BRUNS Nico
Alumni
Professor, Macromolecular Chemistry
Department of Pure & Applied Chemistry University of Strathclyde 295 Cathedral Street Glasgow G1 1XL United Kingdom
Office: | TG507 |
Phone: | +44 (0)141 548 4648 |
Email: | nico.bruns@strath.ac.uk |
0000-0001-6199-9995 |
Nico Bruns studied Chemistry at the Universities of Freiburg (Germany) and Edinburgh (Scotland). He graduated from the University of Freiburg as Diplom-Chemiker in 2003 and, under the supervision of Prof. Jörg C. Tiller and Prof. Rolf Mülhaupt, undertook a PhD in Macromolecular Chemistry, which he obtained in 2007. In his doctoral work, Nico investigated amphiphilic polymer conetworks as nanostructured support for biocatalysts. From 2007 to 2008, he continued his academic career as a postdoctoral researcher in the group of Prof. Douglas S. Clark at the University of California, Berkeley, where he explored biotechnologically engineered protein cages as mechano-responsive sensor molecules in polymeric materials. Upon returning to Europe, Nico joined the Department of Chemistry of the University of Basel in Switzerland. From 2008 to 2013, he led an independent junior research group as Habilitand. In 2013, he was awarded a SNSF professorship, which enabled him to join the AMI, heading up the Macromolecular Chemistry group. In 2018, he was appointed full Professor of Macromolecular Chemistry at the University of Strathclyde (UK). In 2021, he was appointed Professor of Sustainable Functional Polymers at the Technical University of Darmstadt in Germany. Two branches of his research group are hosted at AMI and in Glasgow. Nico is also a founding member and principal investigator of the NCCR Bio-Inspired Materials.

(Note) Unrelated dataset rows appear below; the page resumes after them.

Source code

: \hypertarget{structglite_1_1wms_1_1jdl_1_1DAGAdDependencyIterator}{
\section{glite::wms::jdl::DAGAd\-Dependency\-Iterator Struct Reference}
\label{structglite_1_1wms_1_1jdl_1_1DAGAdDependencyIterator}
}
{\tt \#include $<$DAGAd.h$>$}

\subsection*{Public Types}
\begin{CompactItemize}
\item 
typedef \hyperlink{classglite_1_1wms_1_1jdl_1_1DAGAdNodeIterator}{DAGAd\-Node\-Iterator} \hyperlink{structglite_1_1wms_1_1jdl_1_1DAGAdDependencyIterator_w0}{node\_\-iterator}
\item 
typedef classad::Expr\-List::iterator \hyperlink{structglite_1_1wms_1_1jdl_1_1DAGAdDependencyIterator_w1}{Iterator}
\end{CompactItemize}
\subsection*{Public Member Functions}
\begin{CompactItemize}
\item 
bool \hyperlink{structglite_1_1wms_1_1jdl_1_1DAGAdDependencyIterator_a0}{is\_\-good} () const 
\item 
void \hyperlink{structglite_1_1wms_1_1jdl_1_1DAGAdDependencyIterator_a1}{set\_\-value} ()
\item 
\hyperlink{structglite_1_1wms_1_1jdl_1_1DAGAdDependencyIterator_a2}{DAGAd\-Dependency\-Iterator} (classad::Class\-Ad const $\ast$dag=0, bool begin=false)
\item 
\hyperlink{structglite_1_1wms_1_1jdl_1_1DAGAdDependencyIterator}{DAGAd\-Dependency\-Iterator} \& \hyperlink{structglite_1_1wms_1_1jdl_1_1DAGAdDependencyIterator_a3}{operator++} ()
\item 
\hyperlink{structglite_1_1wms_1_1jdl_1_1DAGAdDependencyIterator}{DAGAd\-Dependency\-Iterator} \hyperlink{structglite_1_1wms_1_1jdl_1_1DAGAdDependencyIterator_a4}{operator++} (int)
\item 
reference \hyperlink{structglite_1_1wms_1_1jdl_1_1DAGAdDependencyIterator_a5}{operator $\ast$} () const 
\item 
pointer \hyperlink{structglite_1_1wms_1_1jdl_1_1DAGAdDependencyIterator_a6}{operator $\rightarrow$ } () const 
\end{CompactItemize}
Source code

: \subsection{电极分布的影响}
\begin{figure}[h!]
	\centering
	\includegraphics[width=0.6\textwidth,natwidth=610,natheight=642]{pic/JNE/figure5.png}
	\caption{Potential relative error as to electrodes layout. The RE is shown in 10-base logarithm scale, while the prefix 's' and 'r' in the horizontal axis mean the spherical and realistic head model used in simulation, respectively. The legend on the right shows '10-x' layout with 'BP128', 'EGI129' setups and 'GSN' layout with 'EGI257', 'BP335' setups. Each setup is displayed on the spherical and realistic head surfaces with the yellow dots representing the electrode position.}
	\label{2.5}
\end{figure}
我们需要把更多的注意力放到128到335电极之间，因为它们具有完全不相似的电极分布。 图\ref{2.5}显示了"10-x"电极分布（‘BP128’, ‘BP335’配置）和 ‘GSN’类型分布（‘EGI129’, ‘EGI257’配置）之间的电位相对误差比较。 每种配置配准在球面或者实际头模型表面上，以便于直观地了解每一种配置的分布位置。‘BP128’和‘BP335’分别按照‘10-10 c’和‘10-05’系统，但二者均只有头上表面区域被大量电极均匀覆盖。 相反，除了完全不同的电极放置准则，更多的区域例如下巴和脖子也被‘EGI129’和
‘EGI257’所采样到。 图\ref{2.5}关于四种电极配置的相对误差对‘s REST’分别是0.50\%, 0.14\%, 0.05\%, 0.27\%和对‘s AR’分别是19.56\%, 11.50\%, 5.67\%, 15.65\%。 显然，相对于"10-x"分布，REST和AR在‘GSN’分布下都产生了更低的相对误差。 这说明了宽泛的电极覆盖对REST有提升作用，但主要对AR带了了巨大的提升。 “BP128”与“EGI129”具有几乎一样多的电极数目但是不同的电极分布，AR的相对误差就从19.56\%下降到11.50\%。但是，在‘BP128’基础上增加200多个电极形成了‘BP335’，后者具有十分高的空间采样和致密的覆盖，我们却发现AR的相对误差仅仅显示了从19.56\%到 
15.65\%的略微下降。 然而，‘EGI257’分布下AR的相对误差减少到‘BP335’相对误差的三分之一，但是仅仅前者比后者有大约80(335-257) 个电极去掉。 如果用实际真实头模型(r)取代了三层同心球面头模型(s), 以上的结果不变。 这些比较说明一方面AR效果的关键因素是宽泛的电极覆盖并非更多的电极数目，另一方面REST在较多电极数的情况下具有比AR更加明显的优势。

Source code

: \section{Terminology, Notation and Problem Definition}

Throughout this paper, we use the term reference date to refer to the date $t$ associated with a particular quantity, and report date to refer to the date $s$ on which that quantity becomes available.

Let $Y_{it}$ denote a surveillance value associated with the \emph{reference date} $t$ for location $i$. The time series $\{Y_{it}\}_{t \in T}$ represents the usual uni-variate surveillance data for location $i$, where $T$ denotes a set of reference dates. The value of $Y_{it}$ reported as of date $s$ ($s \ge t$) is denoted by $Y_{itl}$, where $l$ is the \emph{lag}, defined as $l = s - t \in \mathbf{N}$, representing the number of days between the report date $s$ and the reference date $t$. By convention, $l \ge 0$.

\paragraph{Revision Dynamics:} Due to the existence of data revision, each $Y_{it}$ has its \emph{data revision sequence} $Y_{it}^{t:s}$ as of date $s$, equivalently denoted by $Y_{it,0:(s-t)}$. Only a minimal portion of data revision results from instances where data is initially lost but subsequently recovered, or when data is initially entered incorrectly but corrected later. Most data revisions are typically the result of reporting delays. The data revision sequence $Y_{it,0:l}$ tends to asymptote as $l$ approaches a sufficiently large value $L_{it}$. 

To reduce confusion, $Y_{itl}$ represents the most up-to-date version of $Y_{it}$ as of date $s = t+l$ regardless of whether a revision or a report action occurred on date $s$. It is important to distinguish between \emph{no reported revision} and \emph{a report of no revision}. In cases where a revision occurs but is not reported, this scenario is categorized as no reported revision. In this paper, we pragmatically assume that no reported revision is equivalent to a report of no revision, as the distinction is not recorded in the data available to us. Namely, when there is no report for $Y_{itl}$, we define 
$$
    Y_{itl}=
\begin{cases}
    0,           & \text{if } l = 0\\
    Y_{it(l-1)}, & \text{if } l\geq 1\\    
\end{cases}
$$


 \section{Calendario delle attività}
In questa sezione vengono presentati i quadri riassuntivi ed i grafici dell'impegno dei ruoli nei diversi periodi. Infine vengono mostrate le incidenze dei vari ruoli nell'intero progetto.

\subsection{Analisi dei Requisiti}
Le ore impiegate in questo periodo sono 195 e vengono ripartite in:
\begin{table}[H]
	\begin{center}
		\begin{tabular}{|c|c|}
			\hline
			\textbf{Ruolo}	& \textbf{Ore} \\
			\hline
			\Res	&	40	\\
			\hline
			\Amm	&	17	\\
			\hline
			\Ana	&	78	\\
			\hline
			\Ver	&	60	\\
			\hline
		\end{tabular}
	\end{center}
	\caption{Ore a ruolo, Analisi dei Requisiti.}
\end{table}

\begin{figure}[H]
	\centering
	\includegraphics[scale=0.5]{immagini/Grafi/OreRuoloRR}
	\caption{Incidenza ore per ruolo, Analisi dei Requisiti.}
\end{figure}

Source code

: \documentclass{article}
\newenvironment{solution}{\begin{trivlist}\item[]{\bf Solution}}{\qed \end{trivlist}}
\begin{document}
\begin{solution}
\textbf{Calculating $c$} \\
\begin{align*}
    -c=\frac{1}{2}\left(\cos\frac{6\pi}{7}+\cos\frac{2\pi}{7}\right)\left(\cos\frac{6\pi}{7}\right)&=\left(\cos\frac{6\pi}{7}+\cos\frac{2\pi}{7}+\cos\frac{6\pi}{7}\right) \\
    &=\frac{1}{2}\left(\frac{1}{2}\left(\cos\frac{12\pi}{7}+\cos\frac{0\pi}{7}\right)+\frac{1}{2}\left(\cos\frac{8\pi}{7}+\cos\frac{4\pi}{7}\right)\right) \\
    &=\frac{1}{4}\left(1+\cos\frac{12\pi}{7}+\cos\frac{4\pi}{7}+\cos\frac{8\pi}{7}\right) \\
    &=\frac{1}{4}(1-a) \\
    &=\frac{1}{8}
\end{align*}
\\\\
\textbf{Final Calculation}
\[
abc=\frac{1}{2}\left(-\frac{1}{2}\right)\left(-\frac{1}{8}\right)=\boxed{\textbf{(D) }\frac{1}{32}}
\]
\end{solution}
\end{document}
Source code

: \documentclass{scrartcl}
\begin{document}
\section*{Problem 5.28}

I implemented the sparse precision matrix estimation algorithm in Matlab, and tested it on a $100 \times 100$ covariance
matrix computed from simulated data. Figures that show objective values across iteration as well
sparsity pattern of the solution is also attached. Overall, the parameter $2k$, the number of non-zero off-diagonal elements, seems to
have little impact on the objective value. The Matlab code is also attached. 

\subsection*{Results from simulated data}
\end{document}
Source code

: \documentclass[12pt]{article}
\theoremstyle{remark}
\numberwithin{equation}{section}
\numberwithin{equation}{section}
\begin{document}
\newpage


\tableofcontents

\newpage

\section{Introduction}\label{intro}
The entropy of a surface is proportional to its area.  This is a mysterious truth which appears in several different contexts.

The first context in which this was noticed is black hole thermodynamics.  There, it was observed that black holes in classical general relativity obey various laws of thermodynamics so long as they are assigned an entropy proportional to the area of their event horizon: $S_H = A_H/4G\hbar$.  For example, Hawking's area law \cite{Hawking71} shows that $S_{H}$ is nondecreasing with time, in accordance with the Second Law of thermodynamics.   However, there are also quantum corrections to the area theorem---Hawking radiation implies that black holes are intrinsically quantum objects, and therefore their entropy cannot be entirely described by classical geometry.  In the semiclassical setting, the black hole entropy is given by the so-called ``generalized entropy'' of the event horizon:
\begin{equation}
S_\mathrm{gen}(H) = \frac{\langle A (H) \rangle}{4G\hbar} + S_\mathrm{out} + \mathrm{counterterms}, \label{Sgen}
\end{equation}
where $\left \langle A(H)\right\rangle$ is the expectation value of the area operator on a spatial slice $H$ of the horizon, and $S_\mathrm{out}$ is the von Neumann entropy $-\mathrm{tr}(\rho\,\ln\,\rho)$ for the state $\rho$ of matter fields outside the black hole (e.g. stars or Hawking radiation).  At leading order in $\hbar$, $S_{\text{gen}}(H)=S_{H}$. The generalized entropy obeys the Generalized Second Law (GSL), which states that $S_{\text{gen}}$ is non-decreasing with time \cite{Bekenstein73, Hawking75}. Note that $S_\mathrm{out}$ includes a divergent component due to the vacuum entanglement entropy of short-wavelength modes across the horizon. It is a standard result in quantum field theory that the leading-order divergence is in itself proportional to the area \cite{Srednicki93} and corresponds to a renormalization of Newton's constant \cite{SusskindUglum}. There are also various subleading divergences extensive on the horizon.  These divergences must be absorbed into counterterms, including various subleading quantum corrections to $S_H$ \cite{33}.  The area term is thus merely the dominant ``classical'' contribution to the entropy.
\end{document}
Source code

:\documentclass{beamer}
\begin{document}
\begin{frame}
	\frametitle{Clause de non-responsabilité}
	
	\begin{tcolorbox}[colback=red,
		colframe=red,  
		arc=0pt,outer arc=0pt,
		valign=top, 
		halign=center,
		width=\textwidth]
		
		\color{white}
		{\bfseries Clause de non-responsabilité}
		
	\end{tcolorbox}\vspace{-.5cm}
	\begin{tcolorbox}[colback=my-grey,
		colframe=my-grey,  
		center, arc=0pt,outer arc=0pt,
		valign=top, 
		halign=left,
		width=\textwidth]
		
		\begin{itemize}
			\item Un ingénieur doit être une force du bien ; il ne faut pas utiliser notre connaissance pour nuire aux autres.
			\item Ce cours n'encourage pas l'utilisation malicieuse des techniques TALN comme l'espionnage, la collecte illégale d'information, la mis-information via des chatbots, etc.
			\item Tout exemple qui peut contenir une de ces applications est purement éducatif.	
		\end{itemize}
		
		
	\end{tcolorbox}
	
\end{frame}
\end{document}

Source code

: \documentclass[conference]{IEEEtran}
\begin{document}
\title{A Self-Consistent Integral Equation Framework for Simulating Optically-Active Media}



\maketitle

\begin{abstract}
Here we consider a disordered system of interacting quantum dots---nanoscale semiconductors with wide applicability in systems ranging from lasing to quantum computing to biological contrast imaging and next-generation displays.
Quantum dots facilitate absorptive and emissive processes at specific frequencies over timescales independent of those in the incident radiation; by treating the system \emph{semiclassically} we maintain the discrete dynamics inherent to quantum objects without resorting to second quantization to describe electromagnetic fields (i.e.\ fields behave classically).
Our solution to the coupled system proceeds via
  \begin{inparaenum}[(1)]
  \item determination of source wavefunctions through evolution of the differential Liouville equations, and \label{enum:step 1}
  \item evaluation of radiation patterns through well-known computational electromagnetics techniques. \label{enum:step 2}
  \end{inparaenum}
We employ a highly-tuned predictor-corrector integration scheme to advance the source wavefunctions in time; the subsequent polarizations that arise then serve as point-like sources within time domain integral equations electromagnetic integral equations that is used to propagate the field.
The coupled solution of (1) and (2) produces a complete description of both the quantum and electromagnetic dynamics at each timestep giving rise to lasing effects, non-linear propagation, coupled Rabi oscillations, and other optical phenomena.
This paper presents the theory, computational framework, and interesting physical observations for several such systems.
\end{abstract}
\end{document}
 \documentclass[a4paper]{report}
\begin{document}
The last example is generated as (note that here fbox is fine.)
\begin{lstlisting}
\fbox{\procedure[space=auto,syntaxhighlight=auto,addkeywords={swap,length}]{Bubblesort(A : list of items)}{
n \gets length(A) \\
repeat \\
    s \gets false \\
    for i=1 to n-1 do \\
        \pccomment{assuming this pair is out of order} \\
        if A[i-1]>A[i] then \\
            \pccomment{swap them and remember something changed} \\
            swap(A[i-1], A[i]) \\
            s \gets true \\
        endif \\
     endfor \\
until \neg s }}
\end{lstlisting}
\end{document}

His research encompasses an interdisciplinary, bio-inspired approach that combines polymer chemistry and protein engineering to create new opportunities for the sustainable synthesis of polymers and to design, engineer and realize materials and nanosytems with unprecedented new functions. His research interests are biocatalytic atom transfer radical polymerizations (bioATRP), bio-inspired block copolymer nanoreactors, protein cages, and proteins as force-responsive sensor molecules in materials such as fiber-reinforced composites. Nico is the recipient of a scholarship from the German National Academic Foundation, a Marie Curie Fellowship, a Holcim Stiftung Wissen Habilitanden Fellowship, and the Pfizer Research Award for Young Scientists. Moreover, he was honoured as Emerging Investigator by the journals Chemical Society Reviews and Journal of Materials Chemistry A.